Ongoing Zoning Research Project

During the spring semester of 2005, in her capacity as research assistant, graduate regional planning student Cana McCoy assisted the Center for Rural Massachusetts revival effort in a number of key efforts. In addition to providing assistance in creating a new CRM website and various smaller tasks, Cana's principal research project involved the completion of the first stage of a large ongoing study of the creation, application and effectiveness of advanced zoning and site planning techniques.

Specifically, she conducted analytical research in the 351 cities and towns of the Commonwealth to identify the following:

  1. Those communities that had adopted conservation subdivision and related laws;
  2. The various mechanisms employed to apply these provisions mandatorily, or to encourage their use via different incentive mechanisms;
  3. The degree to which natural resources, forestry or agriculture were used as the basis for mandatory open space design;
  4. The different permitting techniques and their permutations employed to regulate the development applications;
  5. Comparative standards used to regulate certain key design features.

This research made extensive use of Ordinance.com, various professional websites and other sources, and was carried forward successfully to its desired end point for this stage of the work. Discussions are underway for collaborative efforts in the fall to continue this research.

Working LandscapesCranberry bog

When surveyed, many towns rate “maintaining rural character” and “supporting working landscapes” as high community priorities. The Center for Rural Massachusetts (CRM) represents the intersection of natural resources conservation and land use planning to achieve community goals. CRM recognizes the inter-connected nature of the ecological, social, and economic health of rural communities and therefore strives to address them with an integrated effort at an appropriate scale.

The mission is to develop a new model of vibrant, rural communities which maintain their rural character and agricultural heritage through working farms and working forests, together known as working landscapes.
It is only by assuring ecological, economic and cultural health that we can achieve our community goals.

Massachusetts covers 5 million acres. Sixty-two percent, or 3.1 million acres, is forested. With a population of over 6.1 million people, Massachusetts is the 3 rd most densely populated state in the nation. Despite the large density of people, Massachusetts ranks 8 th in the nation in percentage of forest cover. Few places on earth have so many people living among so many trees!

Forests are by far the most dominant natural system and landscape feature in Massachusetts. Our forests provide life sustaining water, help maintain a broad spectrum of biodiversity, provide opportunities for recreation and contemplation, give us crucial wood products, maintain rural culture, and provide scenic rural landscapes. The health of our forests is inextricably connected to the health of our commonwealth.

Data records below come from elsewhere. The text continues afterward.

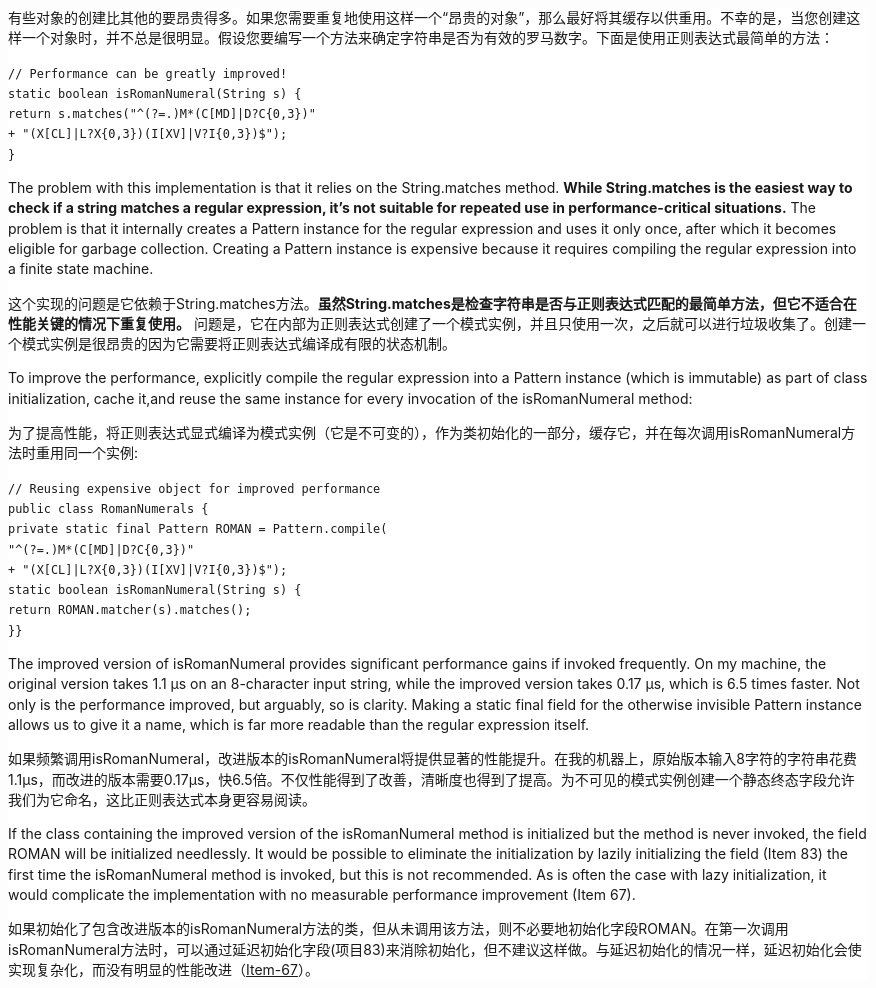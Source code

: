 有些对象的创建比其他的要昂贵得多。如果您需要重复地使用这样一个“昂贵的对象”，那么最好将其缓存以供重用。不幸的是，当您创建这样一个对象时，并不总是很明显。假设您要编写一个方法来确定字符串是否为有效的罗马数字。下面是使用正则表达式最简单的方法：

```
// Performance can be greatly improved!
static boolean isRomanNumeral(String s) {
return s.matches("^(?=.)M*(C[MD]|D?C{0,3})"
+ "(X[CL]|L?X{0,3})(I[XV]|V?I{0,3})$");
}
```

The problem with this implementation is that it relies on the String.matches method. **While String.matches is the easiest way to check if a string matches a regular expression, it’s not suitable for repeated use in performance-critical situations.** The problem is that it internally creates a Pattern instance for the regular expression and uses it only once, after which it becomes eligible for garbage collection. Creating a Pattern instance is expensive because it requires compiling the regular expression into a finite state machine.

这个实现的问题是它依赖于String.matches方法。**虽然String.matches是检查字符串是否与正则表达式匹配的最简单方法，但它不适合在性能关键的情况下重复使用。** 问题是，它在内部为正则表达式创建了一个模式实例，并且只使用一次，之后就可以进行垃圾收集了。创建一个模式实例是很昂贵的因为它需要将正则表达式编译成有限的状态机制。

To improve the performance, explicitly compile the regular expression into a Pattern instance (which is immutable) as part of class initialization, cache it,and reuse the same instance for every invocation of the isRomanNumeral method:

为了提高性能，将正则表达式显式编译为模式实例（它是不可变的），作为类初始化的一部分，缓存它，并在每次调用isRomanNumeral方法时重用同一个实例:

```
// Reusing expensive object for improved performance
public class RomanNumerals {
private static final Pattern ROMAN = Pattern.compile(
"^(?=.)M*(C[MD]|D?C{0,3})"
+ "(X[CL]|L?X{0,3})(I[XV]|V?I{0,3})$");
static boolean isRomanNumeral(String s) {
return ROMAN.matcher(s).matches();
}}
```

The improved version of isRomanNumeral provides significant performance gains if invoked frequently. On my machine, the original version takes 1.1 μs on an 8-character input string, while the improved version takes 0.17 μs, which is 6.5 times faster. Not only is the performance improved, but arguably, so is clarity. Making a static final field for the otherwise invisible Pattern instance allows us to give it a name, which is far more readable than the regular expression itself.

如果频繁调用isRomanNumeral，改进版本的isRomanNumeral将提供显著的性能提升。在我的机器上，原始版本输入8字符的字符串花费1.1μs，而改进的版本需要0.17μs，快6.5倍。不仅性能得到了改善，清晰度也得到了提高。为不可见的模式实例创建一个静态终态字段允许我们为它命名，这比正则表达式本身更容易阅读。

If the class containing the improved version of the isRomanNumeral method is initialized but the method is never invoked, the field ROMAN will be initialized needlessly. It would be possible to eliminate the initialization by lazily initializing the field (Item 83) the first time the isRomanNumeral method is invoked, but this is not recommended. As is often the case with lazy initialization, it would complicate the implementation with no measurable performance improvement (Item 67).

如果初始化了包含改进版本的isRomanNumeral方法的类，但从未调用该方法，则不必要地初始化字段ROMAN。在第一次调用isRomanNumeral方法时，可以通过延迟初始化字段(项目83)来消除初始化，但不建议这样做。与延迟初始化的情况一样，延迟初始化会使实现复杂化，而没有明显的性能改进（[Item-67](https://github.com/clxering/Effective-Java-3rd-edition-Chinese-English-bilingual/blob/master/Chapter-9-Item-67-Optimize-judiciously.md)）。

80% of these forests are owned by private families and individuals - known as family forest owners. In landscapes dominated by family forests, a vast array of important ecosystem services, such as clean water and carbon sequestration, are provided free of charge to the general public. In addition, family forests provide a wealth of additional public benefits: a buffer from development, a scenic backdrop for rural tourism, habitat, outdoor recreation, and a source of wood products and employment. Family Forests provide the “building blocks” for communities to reach their goals.

Massachusetts supports resilient forest systems and boasts a very effective safety net of environmental regulations. Despite the tremendous amount of forest cover, as well as natural and regulatory safe guards, Massachusetts is a net importer of wood products, producing very little of what we use. Over 95% of the wood used in Massachusetts comes from out of state.

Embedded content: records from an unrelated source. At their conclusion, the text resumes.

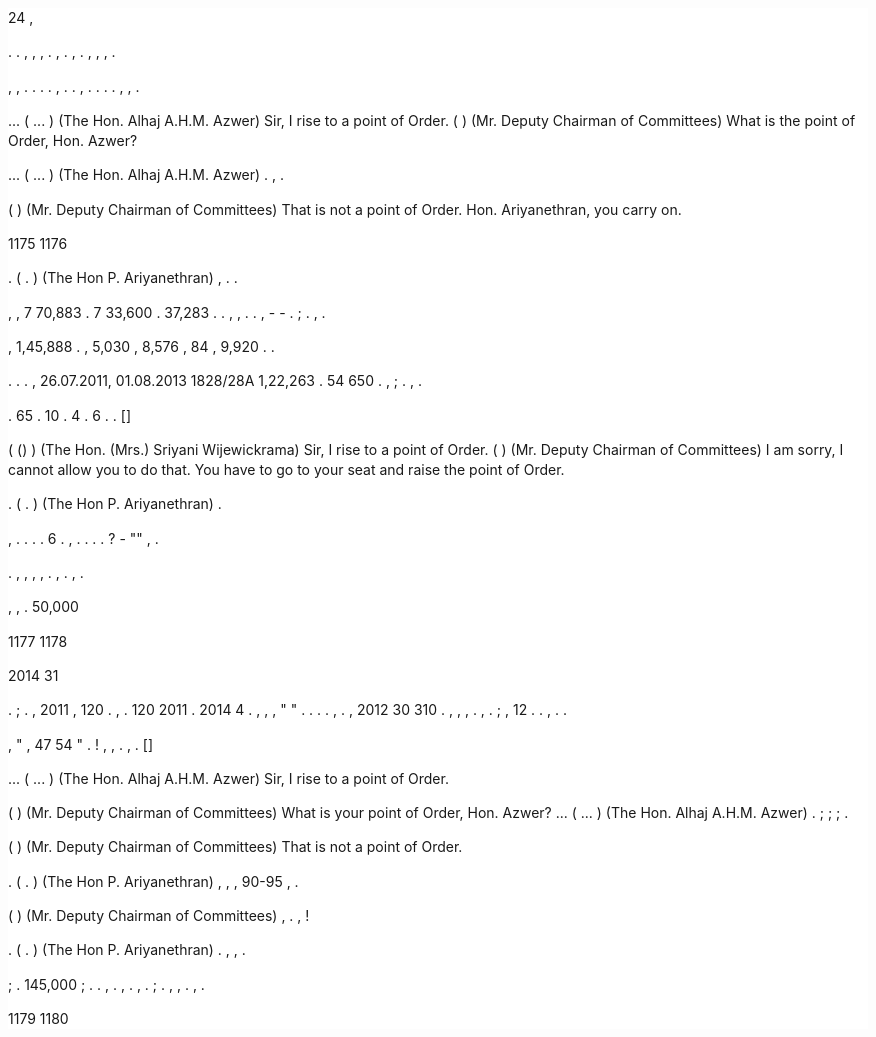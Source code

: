 24 ,

. . , , , . , . , . , , , .

, , . . . . , . . , . . . . , , .

... ( ... ) (The Hon. Alhaj A.H.M. Azwer) Sir, I rise to a point of Order. ( ) (Mr. Deputy Chairman of Committees) What is the point of Order, Hon. Azwer?

... ( ... ) (The Hon. Alhaj A.H.M. Azwer) . , .

( ) (Mr. Deputy Chairman of Committees) That is not a point of Order. Hon. Ariyanethran, you carry on.

1175 1176

. ( . ) (The Hon P. Ariyanethran) , . .

, , 7 70,883 . 7 33,600 . 37,283 . . , , . . , - - . ; . , .

, 1,45,888 . , 5,030 , 8,576 , 84 , 9,920 . .

. . . , 26.07.2011, 01.08.2013 1828/28A 1,22,263 . 54 650 . , ; . , .

. 65 . 10 . 4 . 6 . . []

( () ) (The Hon. (Mrs.) Sriyani Wijewickrama) Sir, I rise to a point of Order. ( ) (Mr. Deputy Chairman of Committees) I am sorry, I cannot allow you to do that. You have to go to your seat and raise the point of Order.

. ( . ) (The Hon P. Ariyanethran) .

, . . . . 6 . , . . . . ? - "" , .

. , , , , . , . , .

, , . 50,000

1177 1178

2014 31

. ; . , 2011 , 120 . , . 120 2011 . 2014 4 . , , , " " . . . . , . , 2012 30 310 . , , , . , . ; , 12 . . , . .

, " , 47 54 " . ! , , . , . []

... ( ... ) (The Hon. Alhaj A.H.M. Azwer) Sir, I rise to a point of Order.

( ) (Mr. Deputy Chairman of Committees) What is your point of Order, Hon. Azwer? ... ( ... ) (The Hon. Alhaj A.H.M. Azwer) . ; ; ; .

( ) (Mr. Deputy Chairman of Committees) That is not a point of Order.

. ( . ) (The Hon P. Ariyanethran) , , , 90-95 , .

( ) (Mr. Deputy Chairman of Committees) , . , !

. ( . ) (The Hon P. Ariyanethran) . , , .

; . 145,000 ; . . , . , . , . ; . , , . , .

1179 1180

Likewise, over 85% of all of the food we eat is imported from out of state. Better utilizing our natural resources will develop vibrant rural economies while protecting the ecosystem services and public values they provide.
In addition, working landscapes maintain rural character and pass on agricultural traditions.

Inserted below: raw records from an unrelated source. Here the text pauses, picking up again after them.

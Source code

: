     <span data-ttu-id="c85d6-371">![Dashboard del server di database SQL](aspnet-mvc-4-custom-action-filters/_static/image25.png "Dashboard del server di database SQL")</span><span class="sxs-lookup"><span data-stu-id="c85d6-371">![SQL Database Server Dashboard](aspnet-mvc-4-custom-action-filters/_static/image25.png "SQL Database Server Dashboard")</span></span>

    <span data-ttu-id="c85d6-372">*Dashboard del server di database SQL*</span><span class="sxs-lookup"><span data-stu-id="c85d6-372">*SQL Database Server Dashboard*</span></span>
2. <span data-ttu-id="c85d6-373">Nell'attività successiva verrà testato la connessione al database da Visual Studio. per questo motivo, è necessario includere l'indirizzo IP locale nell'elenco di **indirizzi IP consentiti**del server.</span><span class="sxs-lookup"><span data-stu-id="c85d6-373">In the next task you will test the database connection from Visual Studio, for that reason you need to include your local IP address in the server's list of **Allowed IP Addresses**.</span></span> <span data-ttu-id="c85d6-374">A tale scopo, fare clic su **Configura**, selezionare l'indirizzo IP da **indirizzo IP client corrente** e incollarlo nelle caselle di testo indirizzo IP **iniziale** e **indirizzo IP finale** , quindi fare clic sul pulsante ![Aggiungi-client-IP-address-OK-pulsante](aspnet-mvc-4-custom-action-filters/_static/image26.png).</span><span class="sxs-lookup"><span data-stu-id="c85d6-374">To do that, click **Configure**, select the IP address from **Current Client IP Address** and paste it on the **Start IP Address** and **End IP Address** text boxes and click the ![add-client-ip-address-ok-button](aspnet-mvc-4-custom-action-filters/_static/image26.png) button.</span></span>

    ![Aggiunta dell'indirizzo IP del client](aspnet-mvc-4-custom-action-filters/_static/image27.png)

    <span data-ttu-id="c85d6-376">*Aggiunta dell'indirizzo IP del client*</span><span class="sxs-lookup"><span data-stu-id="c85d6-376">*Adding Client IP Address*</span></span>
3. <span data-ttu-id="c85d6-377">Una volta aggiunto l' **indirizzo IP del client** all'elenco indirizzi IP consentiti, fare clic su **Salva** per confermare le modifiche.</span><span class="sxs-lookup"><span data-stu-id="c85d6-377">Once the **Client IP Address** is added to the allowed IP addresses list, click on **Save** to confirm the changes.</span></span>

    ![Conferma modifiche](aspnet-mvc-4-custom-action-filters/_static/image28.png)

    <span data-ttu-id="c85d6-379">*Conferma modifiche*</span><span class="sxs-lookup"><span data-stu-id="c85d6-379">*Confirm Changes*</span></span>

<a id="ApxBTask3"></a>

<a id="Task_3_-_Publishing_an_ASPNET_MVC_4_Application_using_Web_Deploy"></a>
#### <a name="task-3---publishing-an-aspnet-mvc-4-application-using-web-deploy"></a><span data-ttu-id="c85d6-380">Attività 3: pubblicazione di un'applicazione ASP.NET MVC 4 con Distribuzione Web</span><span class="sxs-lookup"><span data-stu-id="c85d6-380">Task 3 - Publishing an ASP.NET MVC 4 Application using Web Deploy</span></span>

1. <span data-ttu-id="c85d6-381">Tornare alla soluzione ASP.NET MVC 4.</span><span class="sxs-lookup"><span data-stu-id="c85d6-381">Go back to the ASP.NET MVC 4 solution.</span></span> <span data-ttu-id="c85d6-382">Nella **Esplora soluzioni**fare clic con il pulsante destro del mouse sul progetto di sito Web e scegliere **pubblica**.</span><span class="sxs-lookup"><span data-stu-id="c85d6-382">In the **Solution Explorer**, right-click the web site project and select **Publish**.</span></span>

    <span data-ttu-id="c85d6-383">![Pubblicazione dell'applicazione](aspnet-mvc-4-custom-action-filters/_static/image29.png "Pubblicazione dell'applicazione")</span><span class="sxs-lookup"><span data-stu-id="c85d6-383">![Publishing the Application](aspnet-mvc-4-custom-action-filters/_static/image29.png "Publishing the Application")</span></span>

CRM will work to promote Working Landscapes through:

  • Delivery of educational programs to community leaders and natural resource professionals.
  • Linking the applied research needs of communities with UMass faculty.
  • Models of land use planning which prioritize ecosystem integrity.
  • Promotion of small scale, value-added diverse natural resource based businesses.
  • Pursuit of external funding.
  • Partnerships with like-minded organizations.